[KEP] Introduce MultiKueue Dispatcher API #5410

mszadkow · 2025-05-29T07:37:11Z

What type of PR is this?

/kind feature

What this PR does / why we need it:

The feature aims to improve performance and practicality by reducing the overhead of distributing workloads to all clusters simultaneously, minimizing the risk of duplicate admissions and unnecessary preemptions.
It should prevent triggering autoscaling across multiple worker clusters at the same time.

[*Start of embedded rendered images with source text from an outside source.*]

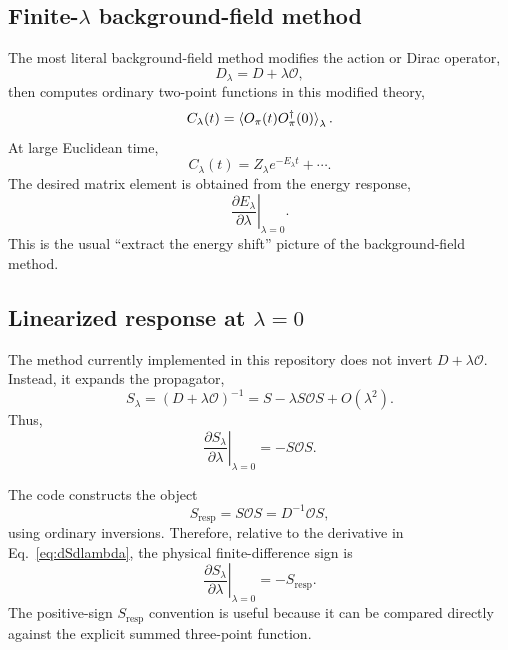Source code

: \documentclass[11pt,a4paper]{article}
\newcommand{\Dslash}{D}
\newcommand{\Slambda}{S_\lambda}
\newcommand{\Szero}{S}
\newcommand{\Sresp}{S_{\mathrm{resp}}}
\newcommand{\Ocur}{\mathcal{O}}
\begin{document}
\subsection{Finite-\(\lambda\) background-field method}

The most literal background-field method modifies the action or Dirac operator,
\begin{equation}
  \Dslash_\lambda = \Dslash + \lambda \Ocur,
\end{equation}
then computes ordinary two-point functions in this modified theory,
\begin{equation}
  C_\lambda(t)
  =
  \braket{
    O_\pi(t) O_\pi^\dagger(0)
  }_\lambda .
\end{equation}
At large Euclidean time,
\begin{equation}
  C_\lambda(t)
  =
  Z_\lambda e^{-E_\lambda t}
  + \cdots .
\end{equation}
The desired matrix element is obtained from the energy response,
\begin{equation}
  \left.\frac{\partial E_\lambda}{\partial\lambda}\right|_{\lambda=0}.
\end{equation}
This is the usual ``extract the energy shift'' picture of the background-field
method.

\subsection{Linearized response at \(\lambda=0\)}

The method currently implemented in this repository does not invert
\(\Dslash+\lambda\Ocur\).  Instead, it expands the propagator,
\begin{equation}
  \Slambda
  =
  (\Dslash + \lambda \Ocur)^{-1}
  =
  \Szero - \lambda \Szero \Ocur \Szero + O(\lambda^2).
\end{equation}
Thus,
\begin{equation}
  \left.
  \frac{\partial \Slambda}{\partial\lambda}
  \right|_{\lambda=0}
  =
  - \Szero \Ocur \Szero.
\label{eq:dSdlambda}
\end{equation}

The code constructs the object
\begin{equation}
  \Sresp
  =
  \Szero \Ocur \Szero
  =
  \Dslash^{-1} \Ocur \Szero,
\label{eq:Sresponse_code_sign}
\end{equation}
using ordinary inversions.  Therefore, relative to the derivative in
Eq.~\eqref{eq:dSdlambda}, the physical finite-difference sign is
\begin{equation}
  \left.
  \frac{\partial \Slambda}{\partial\lambda}
  \right|_{\lambda=0}
  =
  -\Sresp.
\end{equation}
The positive-sign \(\Sresp\) convention is useful because it can be compared
directly against the explicit summed three-point function.
\end{document}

Which issue(s) this PR fixes:

Fixes #5141

Special notes for your reviewer:

Does this PR introduce a user-facing change?

NONE

k8s-ci-robot · 2025-05-29T07:37:13Z

Skipping CI for Draft Pull Request.
If you want CI signal for your change, please convert it to an actual PR.
You can still manually trigger a test run with /test all

netlify · 2025-05-29T07:37:16Z

✅ Deploy Preview for kubernetes-sigs-kueue canceled.

Name	Link
🔨 Latest commit	`bee1412`
🔍 Latest deploy log	https://app.netlify.com/projects/kubernetes-sigs-kueue/deploys/68714a515eecfa00084faf7b

mszadkow · 2025-05-29T07:37:48Z

/cc @mwielgus @mimowo @tenzen-y

mszadkow · 2025-05-29T07:52:41Z

Ww need to discuss also the granularity of the timeout as mentioned by @mimowo

should the timeout be global, per manager, or per worker

mszadkow · 2025-05-29T08:01:44Z

In my opinion this is not if, but how we deliver those levels for timeout, because we already see at leat 2 scenarios that require different levels.
One was mentioned in #5141 and the other in #3757.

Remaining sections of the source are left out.